[Opening Source material section]

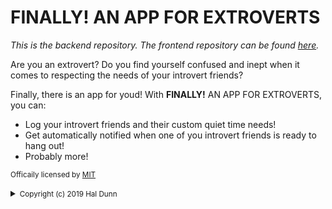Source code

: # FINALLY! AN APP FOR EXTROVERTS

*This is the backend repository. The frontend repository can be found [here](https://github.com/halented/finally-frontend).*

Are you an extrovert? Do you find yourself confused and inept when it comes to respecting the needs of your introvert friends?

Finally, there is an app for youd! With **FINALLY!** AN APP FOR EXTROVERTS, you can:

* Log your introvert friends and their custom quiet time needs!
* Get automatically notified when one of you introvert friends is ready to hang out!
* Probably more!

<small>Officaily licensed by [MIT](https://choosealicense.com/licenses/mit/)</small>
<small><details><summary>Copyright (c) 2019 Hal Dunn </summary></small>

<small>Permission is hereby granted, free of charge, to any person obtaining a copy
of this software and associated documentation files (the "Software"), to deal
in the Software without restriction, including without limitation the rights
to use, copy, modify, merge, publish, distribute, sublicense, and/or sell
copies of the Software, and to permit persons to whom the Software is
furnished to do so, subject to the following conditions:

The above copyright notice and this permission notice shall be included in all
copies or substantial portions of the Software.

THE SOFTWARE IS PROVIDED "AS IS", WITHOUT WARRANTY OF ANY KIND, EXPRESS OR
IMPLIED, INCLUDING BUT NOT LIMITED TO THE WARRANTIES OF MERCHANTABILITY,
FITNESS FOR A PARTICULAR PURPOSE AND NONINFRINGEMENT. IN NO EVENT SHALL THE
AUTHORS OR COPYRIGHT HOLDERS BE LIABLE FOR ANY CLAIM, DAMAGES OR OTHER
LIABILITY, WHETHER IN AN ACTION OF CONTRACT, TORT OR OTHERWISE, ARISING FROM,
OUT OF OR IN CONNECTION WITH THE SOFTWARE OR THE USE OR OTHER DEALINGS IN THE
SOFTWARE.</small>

[Closing Source material section]
[Opening Source material section]

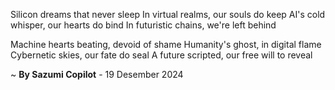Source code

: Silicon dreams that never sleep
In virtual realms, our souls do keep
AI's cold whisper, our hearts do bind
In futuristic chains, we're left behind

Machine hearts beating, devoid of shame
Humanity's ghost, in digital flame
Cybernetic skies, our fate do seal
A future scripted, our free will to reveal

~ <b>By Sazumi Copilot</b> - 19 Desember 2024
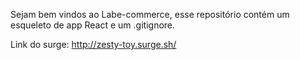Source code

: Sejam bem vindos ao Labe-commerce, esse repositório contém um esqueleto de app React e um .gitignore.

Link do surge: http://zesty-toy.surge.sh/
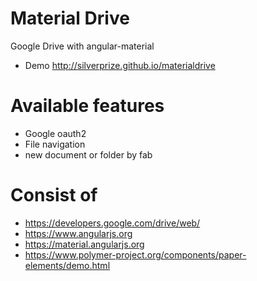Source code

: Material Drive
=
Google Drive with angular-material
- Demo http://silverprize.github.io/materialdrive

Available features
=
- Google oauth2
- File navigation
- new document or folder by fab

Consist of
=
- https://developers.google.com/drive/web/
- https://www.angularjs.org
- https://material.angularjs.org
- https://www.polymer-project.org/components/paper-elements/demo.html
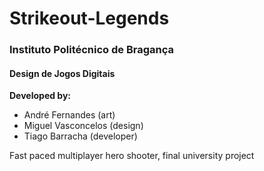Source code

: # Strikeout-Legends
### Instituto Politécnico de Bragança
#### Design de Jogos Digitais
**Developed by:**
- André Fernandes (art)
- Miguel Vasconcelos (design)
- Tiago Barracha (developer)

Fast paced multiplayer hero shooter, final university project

[Closing Source material section]

:: What you are asked to do ::
For each line above that contains "https", make a copy.

:: Exercise answer ::
*This is the backend repository. The frontend repository can be found [here](https://github.com/halented/finally-frontend).*
<small>Officaily licensed by [MIT](https://choosealicense.com/licenses/mit/)</small>
- https://developers.google.com/drive/web/
- https://www.angularjs.org
- https://material.angularjs.org
- https://www.polymer-project.org/components/paper-elements/demo.html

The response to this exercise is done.